The first line of the listing opens the range and the line with "A particular challenge" closes it; repeat those lines and all between them word for word, leaving out the pictures.

DATA TO EXAMINE START

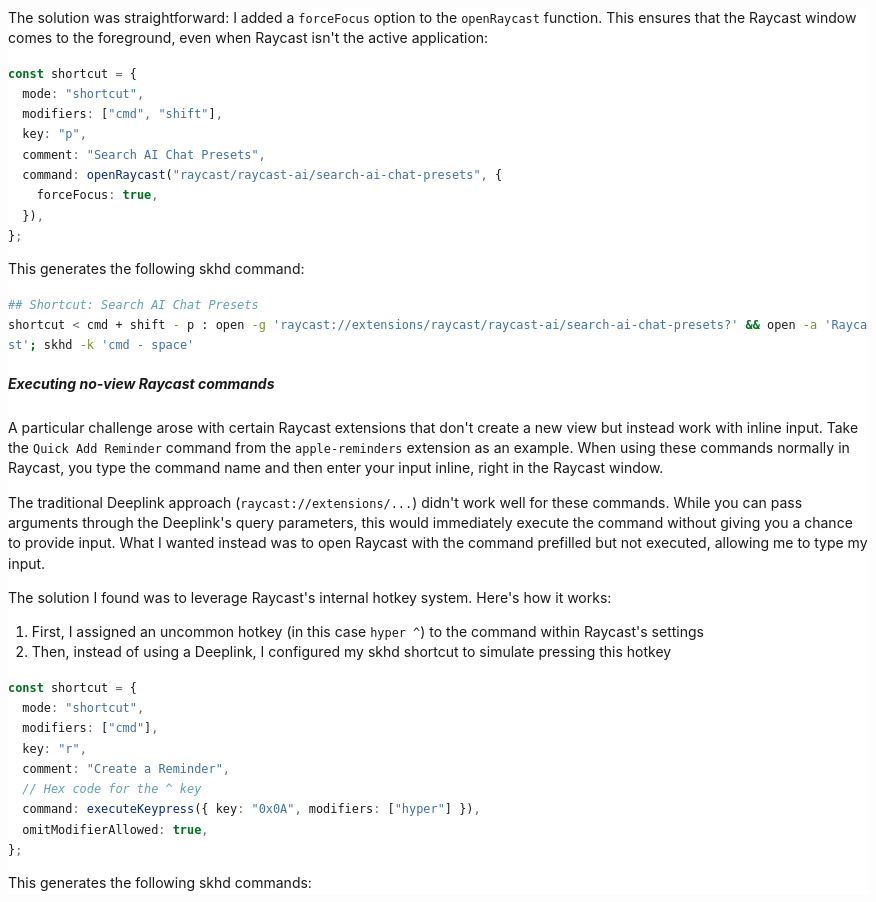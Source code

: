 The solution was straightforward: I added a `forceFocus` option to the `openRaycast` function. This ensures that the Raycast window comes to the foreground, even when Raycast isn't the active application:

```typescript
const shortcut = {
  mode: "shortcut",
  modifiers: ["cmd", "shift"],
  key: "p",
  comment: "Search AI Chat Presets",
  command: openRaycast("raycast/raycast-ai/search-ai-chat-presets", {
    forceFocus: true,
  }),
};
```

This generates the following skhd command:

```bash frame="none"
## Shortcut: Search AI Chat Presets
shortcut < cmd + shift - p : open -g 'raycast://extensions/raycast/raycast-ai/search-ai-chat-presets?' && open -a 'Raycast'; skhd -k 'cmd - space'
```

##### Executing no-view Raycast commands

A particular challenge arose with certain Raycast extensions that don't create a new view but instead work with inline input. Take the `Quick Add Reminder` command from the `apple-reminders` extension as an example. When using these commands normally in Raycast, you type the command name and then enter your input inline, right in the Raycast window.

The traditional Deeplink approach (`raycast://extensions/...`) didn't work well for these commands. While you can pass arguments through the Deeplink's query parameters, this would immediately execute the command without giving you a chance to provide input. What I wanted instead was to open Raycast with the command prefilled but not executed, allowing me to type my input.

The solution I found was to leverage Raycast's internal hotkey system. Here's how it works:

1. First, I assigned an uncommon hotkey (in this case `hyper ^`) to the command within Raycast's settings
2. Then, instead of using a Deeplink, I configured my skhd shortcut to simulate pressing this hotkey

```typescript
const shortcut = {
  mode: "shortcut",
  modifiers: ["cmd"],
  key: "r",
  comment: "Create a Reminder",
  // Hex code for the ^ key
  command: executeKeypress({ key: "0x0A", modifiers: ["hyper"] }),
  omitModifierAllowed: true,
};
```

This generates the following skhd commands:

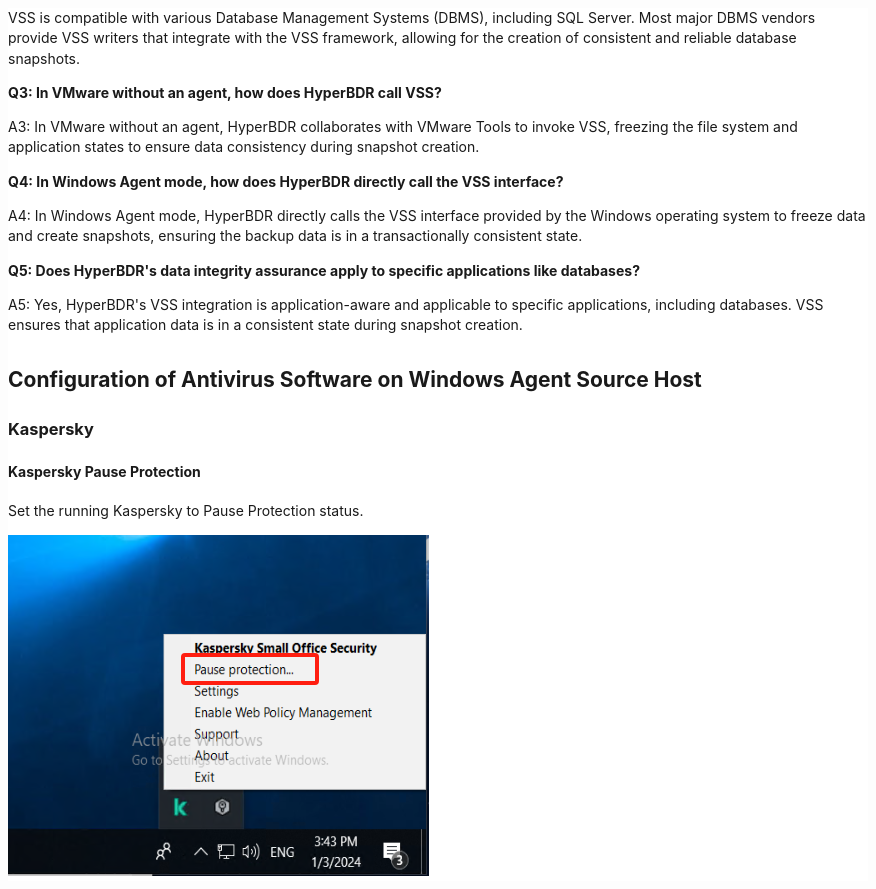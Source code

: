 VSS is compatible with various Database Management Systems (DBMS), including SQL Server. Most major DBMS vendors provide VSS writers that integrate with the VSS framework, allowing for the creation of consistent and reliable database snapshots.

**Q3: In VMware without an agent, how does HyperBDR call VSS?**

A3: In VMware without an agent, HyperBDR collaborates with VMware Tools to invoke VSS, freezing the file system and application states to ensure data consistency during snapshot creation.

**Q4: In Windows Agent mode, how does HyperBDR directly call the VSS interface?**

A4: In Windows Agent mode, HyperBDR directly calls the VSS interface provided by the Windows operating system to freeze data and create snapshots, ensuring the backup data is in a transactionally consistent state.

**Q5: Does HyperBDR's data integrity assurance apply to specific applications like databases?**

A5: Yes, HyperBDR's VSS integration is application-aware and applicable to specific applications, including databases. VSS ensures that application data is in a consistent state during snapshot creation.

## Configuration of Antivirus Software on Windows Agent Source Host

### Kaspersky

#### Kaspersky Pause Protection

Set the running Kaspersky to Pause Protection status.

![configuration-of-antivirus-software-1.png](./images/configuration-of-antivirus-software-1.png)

DATA TO EXAMINE END

ANSWER SPACE:
Source code

: The solution was straightforward: I added a `forceFocus` option to the `openRaycast` function. This ensures that the Raycast window comes to the foreground, even when Raycast isn't the active application:

```typescript
const shortcut = {
  mode: "shortcut",
  modifiers: ["cmd", "shift"],
  key: "p",
  comment: "Search AI Chat Presets",
  command: openRaycast("raycast/raycast-ai/search-ai-chat-presets", {
    forceFocus: true,
  }),
};
```

This generates the following skhd command:

```bash frame="none"
## Shortcut: Search AI Chat Presets
shortcut < cmd + shift - p : open -g 'raycast://extensions/raycast/raycast-ai/search-ai-chat-presets?' && open -a 'Raycast'; skhd -k 'cmd - space'
```

##### Executing no-view Raycast commands

A particular challenge arose with certain Raycast extensions that don't create a new view but instead work with inline input. Take the `Quick Add Reminder` command from the `apple-reminders` extension as an example. When using these commands normally in Raycast, you type the command name and then enter your input inline, right in the Raycast window.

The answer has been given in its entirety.